Indeed. I've sent a few replies privately without realising, and then 
thought "oh wait, what if other people might have enjoyed seeing that too".

> These last two I consider serious flaws with the no-reply-to school of 
> thought, I have yet to find an even faintly credible attempt to counter 
> to them.

Credible or not, I find that there are always two sides and two good 
arguments. I'm willing to still participate on the list in its current 
form, however due to the 'fiddliness' of replying, I'll probably limit 
my contributions. This may be the desired behaviour - people taking a 
few minutes more to think whether it should really go to the list or 
not. Desired behaviour or not, it feels like going back to 1995.

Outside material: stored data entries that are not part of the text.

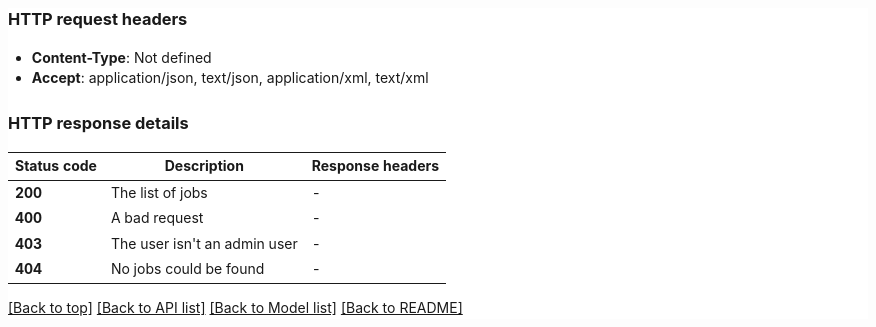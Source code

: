 ### HTTP request headers

 - **Content-Type**: Not defined
 - **Accept**: application/json, text/json, application/xml, text/xml

### HTTP response details
| Status code | Description | Response headers |
|-------------|-------------|------------------|
**200** | The list of jobs |  -  |
**400** | A bad request |  -  |
**403** | The user isn&#39;t an admin user |  -  |
**404** | No jobs could be found |  -  |

[[Back to top]](#) [[Back to API list]](../README.md#documentation-for-api-endpoints) [[Back to Model list]](../README.md#documentation-for-models) [[Back to README]](../README.md)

I doubt I shall be able to retrain myself as all my other lists use the 
old HUMBUG General behaviour. I'll now drop this line of comment after 
saying "It just feels icky".

Sandra.
-- 
fakungabubu at internode.on.net
http://www.livejournal.com/users/silne/
"The 'right thing' starts at the beginning of
the day, not after you've been caught."
I helped Save Farscape and all I got was a t-shirt
....AND MY SHOW BACK!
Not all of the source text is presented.